Alguna
vez la edición local de la revista Rolling Stone publicó una foto
de Rufus Wainwright en la plaza de toros de Valencia con una remera
de Sumo que decía Luca Vive. Nunca hubo una explicación de cómo
llegó esa remera a él, pero lo cierto es que a partir de esa
curiosidad yo me había figurado una relación especial entre el
artista neoyorquino y la Argentina. La cosa es que esta anécdota es
de 2006 y los años fueron pasando y Rufus no se dignó a bajar a
Buenos Aires; cosa que finalmente ocurrió ayer, junto con la primera
ola polar anticipando el invierno y con la gente con ganas de
amucharse alrededor de su piano para tenerlo y escucharlo bien de
cerquita, mientras él contagiaba su calidez.
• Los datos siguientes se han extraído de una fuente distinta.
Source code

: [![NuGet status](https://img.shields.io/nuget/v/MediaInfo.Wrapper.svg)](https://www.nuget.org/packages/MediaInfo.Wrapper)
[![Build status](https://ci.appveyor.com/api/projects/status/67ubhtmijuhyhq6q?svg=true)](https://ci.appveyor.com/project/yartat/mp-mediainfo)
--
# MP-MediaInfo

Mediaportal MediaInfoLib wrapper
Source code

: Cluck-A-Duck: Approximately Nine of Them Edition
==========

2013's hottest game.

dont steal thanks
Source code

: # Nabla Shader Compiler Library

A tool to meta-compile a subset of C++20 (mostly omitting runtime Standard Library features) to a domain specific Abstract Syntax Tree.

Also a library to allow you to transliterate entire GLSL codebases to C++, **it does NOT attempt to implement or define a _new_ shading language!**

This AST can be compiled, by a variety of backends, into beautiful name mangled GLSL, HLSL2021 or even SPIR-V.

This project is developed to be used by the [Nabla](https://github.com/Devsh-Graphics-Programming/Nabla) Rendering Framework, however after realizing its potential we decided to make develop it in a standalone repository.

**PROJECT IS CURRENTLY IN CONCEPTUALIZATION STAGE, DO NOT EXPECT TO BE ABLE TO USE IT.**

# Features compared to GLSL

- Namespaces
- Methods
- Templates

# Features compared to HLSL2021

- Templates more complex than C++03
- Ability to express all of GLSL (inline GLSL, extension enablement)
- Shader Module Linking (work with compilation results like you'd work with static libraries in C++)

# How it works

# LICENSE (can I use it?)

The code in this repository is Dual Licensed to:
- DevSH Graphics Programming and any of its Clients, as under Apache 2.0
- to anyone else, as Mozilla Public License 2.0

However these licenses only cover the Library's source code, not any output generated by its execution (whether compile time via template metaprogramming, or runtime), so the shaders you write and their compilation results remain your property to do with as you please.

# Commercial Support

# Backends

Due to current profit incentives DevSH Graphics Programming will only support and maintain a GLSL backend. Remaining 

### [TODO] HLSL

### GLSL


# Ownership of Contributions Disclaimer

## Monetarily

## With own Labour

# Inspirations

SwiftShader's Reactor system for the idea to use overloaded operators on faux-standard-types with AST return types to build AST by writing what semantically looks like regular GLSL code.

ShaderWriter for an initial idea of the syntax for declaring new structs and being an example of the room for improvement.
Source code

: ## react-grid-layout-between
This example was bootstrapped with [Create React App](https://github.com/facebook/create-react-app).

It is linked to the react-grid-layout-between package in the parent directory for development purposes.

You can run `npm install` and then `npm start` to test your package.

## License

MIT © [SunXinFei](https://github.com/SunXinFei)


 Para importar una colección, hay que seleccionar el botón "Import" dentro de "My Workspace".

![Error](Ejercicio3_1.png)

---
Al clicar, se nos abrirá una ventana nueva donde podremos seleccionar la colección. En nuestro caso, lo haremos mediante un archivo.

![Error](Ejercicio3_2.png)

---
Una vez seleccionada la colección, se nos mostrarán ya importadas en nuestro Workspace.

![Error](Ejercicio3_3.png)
Sí, alrededor de su
piano, porque Rufus Wainwright vino solo, sin su banda, y esa
ausencia de complementos que bien podría haber sido un déficit
terminó resultando su mayor virtud. O acaso de haber venido con su
banda, no habríamos reservado el adjetivo de mágico para su
eventual momento en solitario sobre el escenario?, me preguntaba ayer
a la salida del Gran Rex, mientras hacía sociales (??) con los
contactos virtuales que la música vuelve de carne y hueso. Mágico
entonces termina por ser un calificativo válido para todo el
concierto.
Rufus
entró a un escenario despojado con una boina ladeada, unos zapatos
imposibles (a ver si Elton John se les atreve) y una bufanda con los
colores argentinos la cual, según contó más tarde, le regaló su
club de fans local. Su estampa hizo que por un momento tema que nos
hubieran engatusado un Mike Amigorena de cotillón, pero no. Saludó
con una leve reverencia y se sentó frente a su piano para dar
comienzo al concierto con “The art teacher” de su disco “Want
two” de 2004. De entrada nomás se mostró animado y charlatán, y
para cada anécdota fue acompañada por el histrionismo de sus manos.
Ya en el segundo tema, “This love affair”, deja una nota
suspendida en el tiempo y su garganta entrega los primeros síntomas
de una voz provilegiada en gran estado. Se acompaña en arpegios de
piano más o menos complejos según el tema, pero el centro siempre
está puesto en esa voz, tanto es así que a la hora de tocar
“Vibrate” prescinde en absoluto de su mano derecha.
Rufus
Wainwright fue alterando los climas del concierto intercalando
canciones más amenas con otras de tono melodramático. Por lo
general en los tonos amables se acompañó con una guitarra, mientras
que el piano quedó reservado para los climas más íntimos, al menos
en la primera parte del show. Entre los momentos más sencillos y
contagiosos se destacaron las canciones de su último trabajo (“Out
of the game”-2012) como “Jericho” o la que le da el nombre al
álbum; y hasta la ironía tuvo su lugar en “Who are you, New
York?”. A la hora de los homenajes, los beneficiarios fueron River
Phoenix en”Matinee idol”, mientras que en “Memphis skyline”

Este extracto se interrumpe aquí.